Description of the task :: Find the word "scenes" in the records and copy every line where it occurs.

Saved entries
+--

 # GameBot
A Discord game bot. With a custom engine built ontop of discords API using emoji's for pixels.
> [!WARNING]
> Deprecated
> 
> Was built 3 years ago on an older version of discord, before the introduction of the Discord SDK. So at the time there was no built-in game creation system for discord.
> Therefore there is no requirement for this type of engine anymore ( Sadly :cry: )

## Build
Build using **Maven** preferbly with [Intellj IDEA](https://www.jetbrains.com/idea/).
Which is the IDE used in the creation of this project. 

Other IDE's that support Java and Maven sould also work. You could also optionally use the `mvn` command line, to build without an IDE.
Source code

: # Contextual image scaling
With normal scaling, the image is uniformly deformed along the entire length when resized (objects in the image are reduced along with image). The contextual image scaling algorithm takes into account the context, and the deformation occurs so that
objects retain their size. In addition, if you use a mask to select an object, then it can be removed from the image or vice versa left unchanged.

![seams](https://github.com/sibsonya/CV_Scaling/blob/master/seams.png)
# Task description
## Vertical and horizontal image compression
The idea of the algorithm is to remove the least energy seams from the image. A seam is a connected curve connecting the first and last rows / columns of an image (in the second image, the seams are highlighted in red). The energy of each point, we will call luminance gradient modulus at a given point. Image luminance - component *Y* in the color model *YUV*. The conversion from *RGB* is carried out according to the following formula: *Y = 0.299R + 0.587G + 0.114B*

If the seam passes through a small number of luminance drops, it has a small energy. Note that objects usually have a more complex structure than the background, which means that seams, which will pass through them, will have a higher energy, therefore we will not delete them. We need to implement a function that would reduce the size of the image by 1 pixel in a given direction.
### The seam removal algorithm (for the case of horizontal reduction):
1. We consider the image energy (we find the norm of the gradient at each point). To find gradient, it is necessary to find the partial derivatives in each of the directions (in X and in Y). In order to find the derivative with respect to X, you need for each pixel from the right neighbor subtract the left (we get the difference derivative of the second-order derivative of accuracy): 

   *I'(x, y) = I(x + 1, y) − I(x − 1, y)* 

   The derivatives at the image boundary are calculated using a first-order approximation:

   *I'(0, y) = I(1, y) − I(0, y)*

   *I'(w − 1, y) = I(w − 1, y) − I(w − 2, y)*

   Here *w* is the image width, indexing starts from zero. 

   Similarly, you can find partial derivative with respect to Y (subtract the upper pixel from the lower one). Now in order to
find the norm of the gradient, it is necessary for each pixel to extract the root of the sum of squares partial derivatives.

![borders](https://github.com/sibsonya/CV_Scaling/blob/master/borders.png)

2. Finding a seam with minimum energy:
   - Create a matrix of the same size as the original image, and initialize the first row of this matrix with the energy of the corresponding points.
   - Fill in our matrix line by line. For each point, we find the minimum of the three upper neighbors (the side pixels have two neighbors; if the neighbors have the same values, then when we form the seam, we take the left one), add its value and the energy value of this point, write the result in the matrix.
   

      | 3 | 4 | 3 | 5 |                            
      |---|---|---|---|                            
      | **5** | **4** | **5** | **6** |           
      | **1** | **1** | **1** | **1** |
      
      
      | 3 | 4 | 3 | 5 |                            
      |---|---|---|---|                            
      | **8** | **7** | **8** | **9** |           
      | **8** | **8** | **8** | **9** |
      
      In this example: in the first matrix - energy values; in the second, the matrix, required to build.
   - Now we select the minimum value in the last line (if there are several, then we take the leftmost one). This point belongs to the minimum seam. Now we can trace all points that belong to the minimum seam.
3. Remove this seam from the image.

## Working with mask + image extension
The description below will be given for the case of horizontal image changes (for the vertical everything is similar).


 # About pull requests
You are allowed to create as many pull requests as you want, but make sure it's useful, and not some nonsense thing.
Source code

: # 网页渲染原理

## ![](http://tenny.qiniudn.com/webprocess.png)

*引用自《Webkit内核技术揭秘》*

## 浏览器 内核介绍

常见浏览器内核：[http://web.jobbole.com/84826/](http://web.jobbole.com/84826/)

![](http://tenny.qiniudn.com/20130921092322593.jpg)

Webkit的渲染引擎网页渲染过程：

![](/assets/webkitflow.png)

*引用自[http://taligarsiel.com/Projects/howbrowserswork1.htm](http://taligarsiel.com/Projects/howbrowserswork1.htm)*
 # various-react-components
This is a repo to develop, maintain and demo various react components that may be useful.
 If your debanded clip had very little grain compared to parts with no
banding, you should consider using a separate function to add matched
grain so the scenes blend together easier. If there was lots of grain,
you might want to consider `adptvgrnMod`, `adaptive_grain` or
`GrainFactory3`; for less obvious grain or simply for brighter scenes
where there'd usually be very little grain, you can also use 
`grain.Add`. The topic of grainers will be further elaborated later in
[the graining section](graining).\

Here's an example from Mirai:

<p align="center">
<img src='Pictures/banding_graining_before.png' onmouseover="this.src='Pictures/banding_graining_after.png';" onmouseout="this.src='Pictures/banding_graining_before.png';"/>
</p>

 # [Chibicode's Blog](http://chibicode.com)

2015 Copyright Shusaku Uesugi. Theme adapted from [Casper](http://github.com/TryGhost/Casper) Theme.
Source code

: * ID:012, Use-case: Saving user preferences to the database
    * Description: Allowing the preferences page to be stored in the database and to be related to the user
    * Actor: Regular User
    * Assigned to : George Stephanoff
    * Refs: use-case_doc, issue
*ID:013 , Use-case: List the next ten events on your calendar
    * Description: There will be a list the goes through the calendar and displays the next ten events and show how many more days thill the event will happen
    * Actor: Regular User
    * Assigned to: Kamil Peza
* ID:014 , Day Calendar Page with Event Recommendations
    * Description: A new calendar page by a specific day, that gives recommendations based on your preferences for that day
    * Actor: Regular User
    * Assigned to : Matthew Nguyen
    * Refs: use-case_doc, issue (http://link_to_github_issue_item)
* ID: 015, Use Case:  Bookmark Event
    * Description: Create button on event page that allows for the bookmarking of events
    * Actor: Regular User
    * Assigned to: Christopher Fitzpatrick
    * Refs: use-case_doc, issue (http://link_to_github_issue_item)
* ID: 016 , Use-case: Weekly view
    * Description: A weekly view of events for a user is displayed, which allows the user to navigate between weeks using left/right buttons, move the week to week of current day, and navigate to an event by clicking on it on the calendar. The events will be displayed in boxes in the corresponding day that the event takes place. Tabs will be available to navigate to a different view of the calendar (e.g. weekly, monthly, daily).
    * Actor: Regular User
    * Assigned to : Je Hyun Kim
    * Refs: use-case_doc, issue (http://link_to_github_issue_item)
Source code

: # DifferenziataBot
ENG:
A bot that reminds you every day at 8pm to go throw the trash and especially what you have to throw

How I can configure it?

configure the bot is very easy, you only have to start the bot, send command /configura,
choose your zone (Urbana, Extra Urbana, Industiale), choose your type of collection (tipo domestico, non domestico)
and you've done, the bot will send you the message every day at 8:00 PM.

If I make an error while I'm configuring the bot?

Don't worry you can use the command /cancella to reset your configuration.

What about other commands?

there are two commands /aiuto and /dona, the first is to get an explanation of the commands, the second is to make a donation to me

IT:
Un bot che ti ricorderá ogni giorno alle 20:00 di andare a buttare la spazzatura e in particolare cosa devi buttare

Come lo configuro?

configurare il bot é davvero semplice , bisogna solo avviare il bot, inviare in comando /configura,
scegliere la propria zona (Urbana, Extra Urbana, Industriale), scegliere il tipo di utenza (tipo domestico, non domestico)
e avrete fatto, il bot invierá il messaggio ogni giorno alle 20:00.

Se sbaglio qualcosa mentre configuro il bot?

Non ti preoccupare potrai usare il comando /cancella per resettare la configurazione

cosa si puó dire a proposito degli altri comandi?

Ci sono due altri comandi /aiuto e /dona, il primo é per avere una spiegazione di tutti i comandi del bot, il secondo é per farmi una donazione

+--

Task response ::
grain so the scenes blend together easier. If there was lots of grain,
`GrainFactory3`; for less obvious grain or simply for brighter scenes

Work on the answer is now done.